This pretty Lake District cottage was the home of William Wordsworth from 1799 to 1808, the years of some of his best work as a poet – including the immortal lines “I wandered lonely as a cloud”.
Visitors not only tour Dove Cottage and its garden but can also explore the Wordsworth Museum and Art Gallery in a converted two-storey coach-house alongside.
It’s a charming spot to learn more about the great poet and his colourful sister who shared the house 200 years ago. Perched on the edge of Grasmere with mountains all around, it’s easy to see how they were inspired to write.
The cottage is 400-years-old and during the 18th century became an inn called the Dove and Olive. Many of the building’s features date from this time: its white-washed walls, flagstone floors and dark wood panelling.
In the early 1790s the pub closed and remained empty until William and Dorothy arrived as tenants just before Christmas 1799. The downstairs drinking room became Dorothy’s bedroom where she wrote her Grasmere Journals. Later this became William’s bedroom in preparation for his marriage to Mary Hutchinson. The unusual double washstand in this room belonged to the newly weds.

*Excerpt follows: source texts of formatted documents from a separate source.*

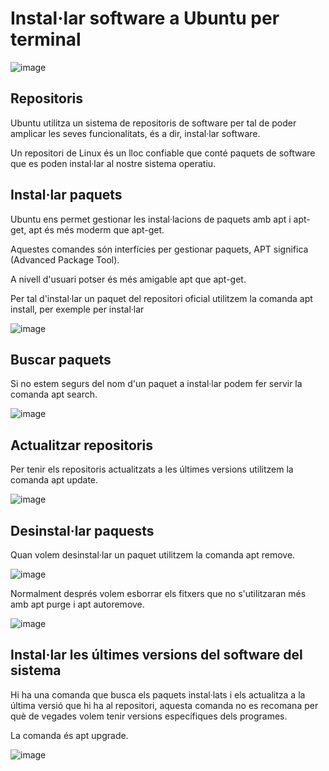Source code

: # Instal·lar software a Ubuntu per terminal

![image](https://github.com/XaSaFa/MP04/assets/110727546/ad80faea-e8c9-433c-bb09-bdaad8b778b5)

## Repositoris

Ubuntu utilitza un sistema de repositoris de software per tal de poder amplicar les seves funcionalitats, és a dir, instal·lar software.

Un repositori de Linux és un lloc confiable que conté paquets de software que es poden instal·lar al nostre sistema operatiu.

## Instal·lar paquets

Ubuntu ens permet gestionar les instal·lacions de paquets amb apt i apt-get, apt és més moderm que apt-get.

Aquestes comandes són interfícies per gestionar paquets, APT significa (Advanced Package Tool).

A nivell d'usuari potser és més amigable apt que apt-get.

Per tal d'instal·lar un paquet del repositori oficial utilitzem la comanda apt install, per exemple per instal·lar 

![image](https://github.com/XaSaFa/MP04/assets/110727546/e22c9a97-e5e5-4552-a669-fca393146dd0)

## Buscar paquets

Si no estem segurs del nom d'un paquet a instal·lar podem fer servir la comanda apt search.

![image](https://github.com/XaSaFa/MP04/assets/110727546/087986df-abf9-4bc6-9c7e-221c937fed3e)

## Actualitzar repositoris

Per tenir els repositoris actualitzats a les últimes versions utilitzem la comanda apt update.

![image](https://github.com/XaSaFa/MP04/assets/110727546/3dba0fa2-33a5-4fef-ac7e-49cb1e6b60f3)

## Desinstal·lar paquests

Quan volem desinstal·lar un paquet utilitzem la comanda apt remove.

![image](https://github.com/XaSaFa/MP04/assets/110727546/3a8cf4d9-3f89-4727-a184-d99f02e4b73d)

Normalment després volem esborrar els fitxers que no s'utilitzaran més amb apt purge i apt autoremove.

![image](https://github.com/XaSaFa/MP04/assets/110727546/c3294161-686c-4d24-ba4b-9839a83a808a)

## Instal·lar les últimes versions del software del sistema

Hi ha una comanda que busca els paquets instal·lats i els actualitza a la última versió que hi ha al repositori, aquesta comanda no es recomana per què de vegades volem tenir versions específiques dels programes.

La comanda és apt upgrade.

![image](https://github.com/XaSaFa/MP04/assets/110727546/1e7bc044-fe52-4239-a040-6dedac30fe6c)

William and Dorothy used the upstairs bedroom as their sitting room because, without the dark panelling, it was a lighter place for reading, writing and entertaining. Their guests here included Sir Walter Scott, Thomas deQuincey, and Samuel Taylor Coleridge. The Wordsworths were succeeded as tenants at the cottage by deQuincey, who later became famous for writing The Confessions of an English Opium Eater. In 1890 a trust bought site and opened it to the public.